え?と目を瞬かせるジウと、そっか、と笑う彼女。
「すまない、行こうか」
「はぁい」
淡いピンクの唇が微笑む。
「ジウさん、また芍薬で」
「あ、はい。お気をつけて」
会釈して二人を見送る。

「娘さん?...いや、お孫さん??」
仲良さげ、と寄り添う背中を暫く見ていた。

  ✜

数日後。
「レイリーさんがね、『義理の娘みたいなものだ』って」
なんでまた、とキッチンカウンターに手をつくシャンクス。
「偶然。娘さん...お孫さん?とお買い物中だったみたい」
シャッキーさんは見なかったな、と洗い物の泡を流すジウに、シャンクスは少し目線を落とした。
「あー、んー...えっと、レイさんは独身だ」
「...へ?え?シャッキーさんは?」
「彼女は...えー、レイさんの正妻、かな?」
「はい?」
意味がわからない、という顔のジウに、まあそうだよな、と苦笑いする。

「ジウは、いくつか勘違いしてる」
シャンクスが立てる人差し指に、うん、と頷く。
「まず一つ。
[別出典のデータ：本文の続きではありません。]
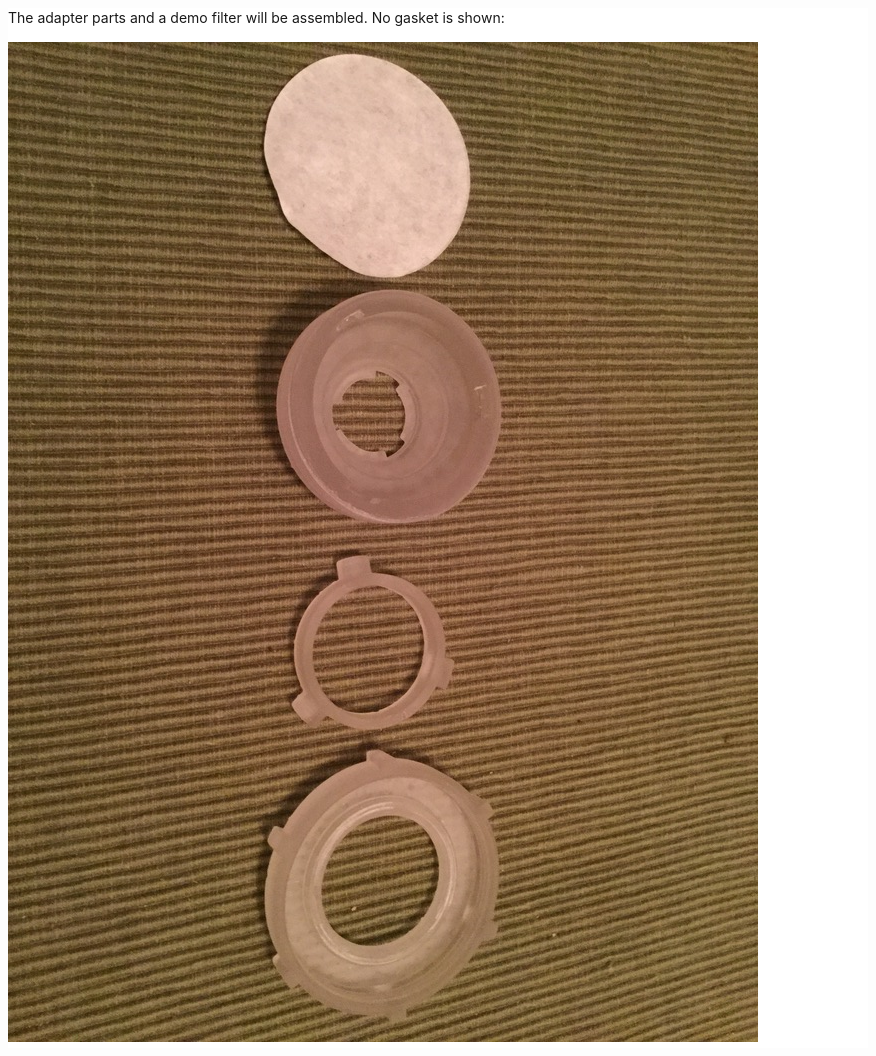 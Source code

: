 The adapter parts and a demo filter will be assembled. No gasket is shown:

![](media/all_pieces.JPG)
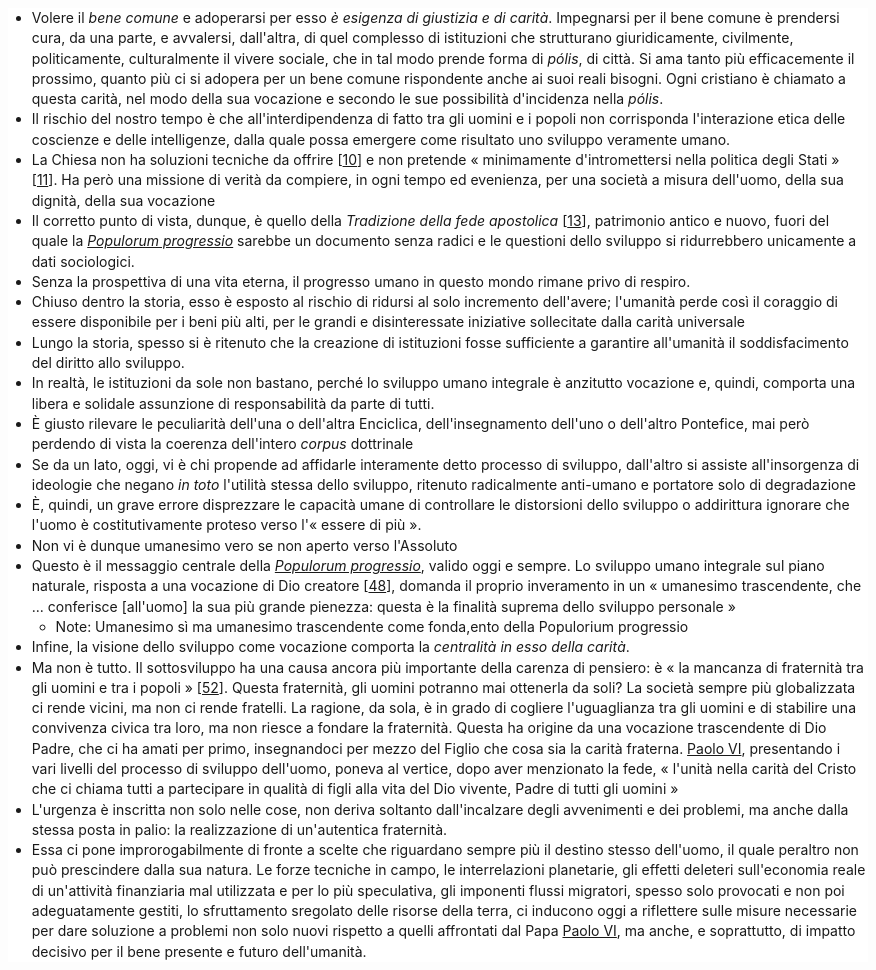 - Volere il *bene comune* e adoperarsi per esso *è esigenza di giustizia e di carità*. Impegnarsi per il bene comune è prendersi cura, da una parte, e avvalersi, dall'altra, di quel complesso di istituzioni che strutturano giuridicamente, civilmente, politicamente, culturalmente il vivere sociale, che in tal modo prende forma di *pólis*, di città. Si ama tanto più efficacemente il prossimo, quanto più ci si adopera per un bene comune rispondente anche ai suoi reali bisogni. Ogni cristiano è chiamato a questa carità, nel modo della sua vocazione e secondo le sue possibilità d'incidenza nella *pólis*.
- Il rischio del nostro tempo è che all'interdipendenza di fatto tra gli uomini e i popoli non corrisponda l'interazione etica delle coscienze e delle intelligenze, dalla quale possa emergere come risultato uno sviluppo veramente umano.
- La Chiesa non ha soluzioni tecniche da offrire [[10](#_ftn10)] e non pretende « minimamente d'intromettersi nella politica degli Stati » [[11](#_ftn11)]. Ha però una missione di verità da compiere, in ogni tempo ed evenienza, per una società a misura dell'uomo, della sua dignità, della sua vocazione
- Il corretto punto di vista, dunque, è quello della *Tradizione della fede apostolica* [[13](#_ftn13)], patrimonio antico e nuovo, fuori del quale la *[Populorum progressio](/content/paul-vi/it/encyclicals/documents/hf_p-vi_enc_26031967_populorum.html)* sarebbe un documento senza radici e le questioni dello sviluppo si ridurrebbero unicamente a dati sociologici.
- Senza la prospettiva di una vita eterna, il progresso umano in questo mondo rimane privo di respiro.
- Chiuso dentro la storia, esso è esposto al rischio di ridursi al solo incremento dell'avere; l'umanità perde così il coraggio di essere disponibile per i beni più alti, per le grandi e disinteressate iniziative sollecitate dalla carità universale
- Lungo la storia, spesso si è ritenuto che la creazione di istituzioni fosse sufficiente a garantire all'umanità il soddisfacimento del diritto allo sviluppo.
- In realtà, le istituzioni da sole non bastano, perché lo sviluppo umano integrale è anzitutto vocazione e, quindi, comporta una libera e solidale assunzione di responsabilità da parte di tutti.
- È giusto rilevare le peculiarità dell'una o dell'altra Enciclica, dell'insegnamento dell'uno o dell'altro Pontefice, mai però perdendo di vista la coerenza dell'intero *corpus* dottrinale
- Se da un lato, oggi, vi è chi propende ad affidarle interamente detto processo di sviluppo, dall'altro si assiste all'insorgenza di ideologie che negano *in toto* l'utilità stessa dello sviluppo, ritenuto radicalmente anti-umano e portatore solo di degradazione
- È, quindi, un grave errore disprezzare le capacità umane di controllare le distorsioni dello sviluppo o addirittura ignorare che l'uomo è costitutivamente proteso verso l'« essere di più ».
- Non vi è dunque umanesimo vero se non aperto verso l'Assoluto
- Questo è il messaggio centrale della *[Populorum progressio](/content/paul-vi/it/encyclicals/documents/hf_p-vi_enc_26031967_populorum.html)*, valido oggi e sempre. Lo sviluppo umano integrale sul piano naturale, risposta a una vocazione di Dio creatore [[48](#_ftn48)], domanda il proprio inveramento in un « umanesimo trascendente, che ... conferisce [all'uomo] la sua più grande pienezza: questa è la finalità suprema dello sviluppo personale »
    - Note: Umanesimo sì ma umanesimo trascendente come fonda,ento della Populorium progressio
- Infine, la visione dello sviluppo come vocazione comporta la *centralità in esso della carità*.
- Ma non è tutto. Il sottosviluppo ha una causa ancora più importante della carenza di pensiero: è « la mancanza di fraternità tra gli uomini e tra i popoli » [[52](#_ftn52)]. Questa fraternità, gli uomini potranno mai ottenerla da soli? La società sempre più globalizzata ci rende vicini, ma non ci rende fratelli. La ragione, da sola, è in grado di cogliere l'uguaglianza tra gli uomini e di stabilire una convivenza civica tra loro, ma non riesce a fondare la fraternità. Questa ha origine da una vocazione trascendente di Dio Padre, che ci ha amati per primo, insegnandoci per mezzo del Figlio che cosa sia la carità fraterna. [Paolo VI](/content/paul-vi/it.html), presentando i vari livelli del processo di sviluppo dell'uomo, poneva al vertice, dopo aver menzionato la fede, « l'unità nella carità del Cristo che ci chiama tutti a partecipare in qualità di figli alla vita del Dio vivente, Padre di tutti gli uomini »
- L'urgenza è inscritta non solo nelle cose, non deriva soltanto dall'incalzare degli avvenimenti e dei problemi, ma anche dalla stessa posta in palio: la realizzazione di un'autentica fraternità.
- Essa ci pone improrogabilmente di fronte a scelte che riguardano sempre più il destino stesso dell'uomo, il quale peraltro non può prescindere dalla sua natura. Le forze tecniche in campo, le interrelazioni planetarie, gli effetti deleteri sull'economia reale di un'attività finanziaria mal utilizzata e per lo più speculativa, gli imponenti flussi migratori, spesso solo provocati e non poi adeguatamente gestiti, lo sfruttamento sregolato delle risorse della terra, ci inducono oggi a riflettere sulle misure necessarie per dare soluzione a problemi non solo nuovi rispetto a quelli affrontati dal Papa [Paolo VI](/content/paul-vi/it.html), ma anche, e soprattutto, di impatto decisivo per il bene presente e futuro dell'umanità. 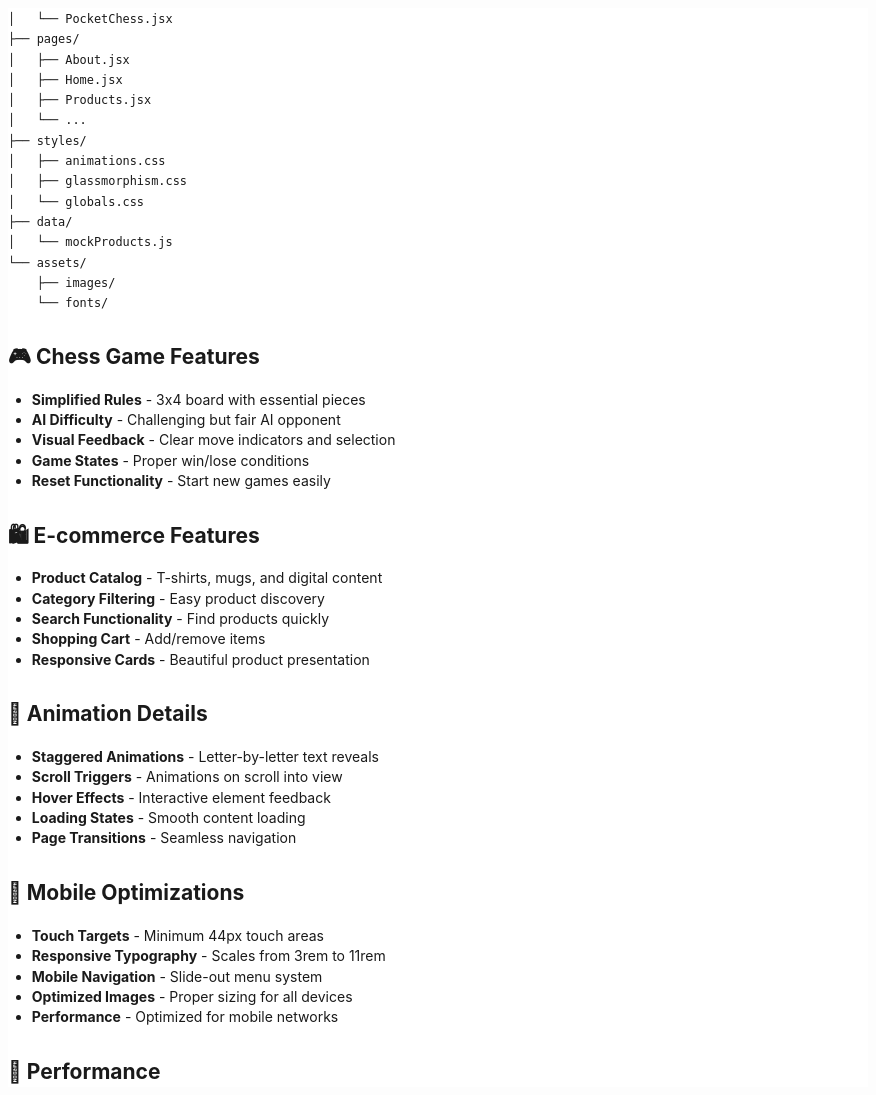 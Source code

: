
 ```
│   └── PocketChess.jsx
├── pages/
│   ├── About.jsx
│   ├── Home.jsx
│   ├── Products.jsx
│   └── ...
├── styles/
│   ├── animations.css
│   ├── glassmorphism.css
│   └── globals.css
├── data/
│   └── mockProducts.js
└── assets/
    ├── images/
    └── fonts/
```

## 🎮 Chess Game Features

- **Simplified Rules** - 3x4 board with essential pieces
- **AI Difficulty** - Challenging but fair AI opponent
- **Visual Feedback** - Clear move indicators and selection
- **Game States** - Proper win/lose conditions
- **Reset Functionality** - Start new games easily

## 🛍️ E-commerce Features

- **Product Catalog** - T-shirts, mugs, and digital content
- **Category Filtering** - Easy product discovery
- **Search Functionality** - Find products quickly
- **Shopping Cart** - Add/remove items
- **Responsive Cards** - Beautiful product presentation

## 🎨 Animation Details

- **Staggered Animations** - Letter-by-letter text reveals
- **Scroll Triggers** - Animations on scroll into view
- **Hover Effects** - Interactive element feedback
- **Loading States** - Smooth content loading
- **Page Transitions** - Seamless navigation

## 📱 Mobile Optimizations

- **Touch Targets** - Minimum 44px touch areas
- **Responsive Typography** - Scales from 3rem to 11rem
- **Mobile Navigation** - Slide-out menu system
- **Optimized Images** - Proper sizing for all devices
- **Performance** - Optimized for mobile networks

## 🚀 Performance

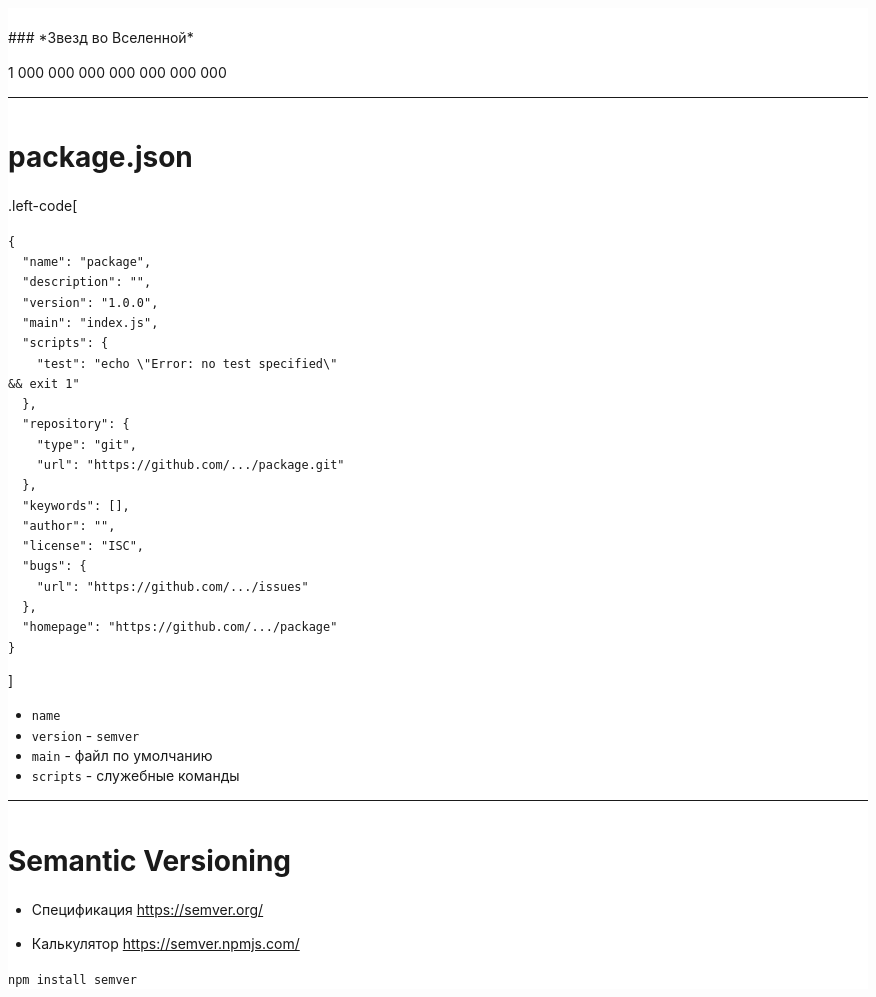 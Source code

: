 <br>
### *Звезд во Вселенной*

1 000 000 000 000 000 000 000 

---

# package.json

.left-code[
```
{
  "name": "package",
  "description": "",
  "version": "1.0.0",
  "main": "index.js",
  "scripts": {
    "test": "echo \"Error: no test specified\"
&& exit 1"
  },
  "repository": {
    "type": "git",
    "url": "https://github.com/.../package.git"
  },
  "keywords": [],
  "author": "",
  "license": "ISC",
  "bugs": {
    "url": "https://github.com/.../issues"
  },
  "homepage": "https://github.com/.../package"
}
```
]

- `name`
- `version` - `semver`
- `main` - файл по умолчанию
- `scripts` - служебные команды

---

# Semantic Versioning

- Спецификация 
https://semver.org/ 

- Калькулятор
https://semver.npmjs.com/ 

```bash
npm install semver
```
レイさんとシャクヤクさんは、夫婦じゃない」
瞬きしたジウが、ハッ、として口元を手で隠す。
「うん、次に、二人は恋人関係と言うわけでもない」
言いづらそうに言うシャンクスに、ちょっと待って、と手を出す。

「え、私、てっきりレイさんとシャッキーさんって...え?だって、あなた今『正妻』って...?え?」
勘違いも仕方がない、とカウンターを回って、混乱するジウの頭を撫でるシャンクス。

「難しいんだよなぁ、あの二人」
つまりな、と言葉を選ぶシャンクスに、ジウは、はあ、と頷いた。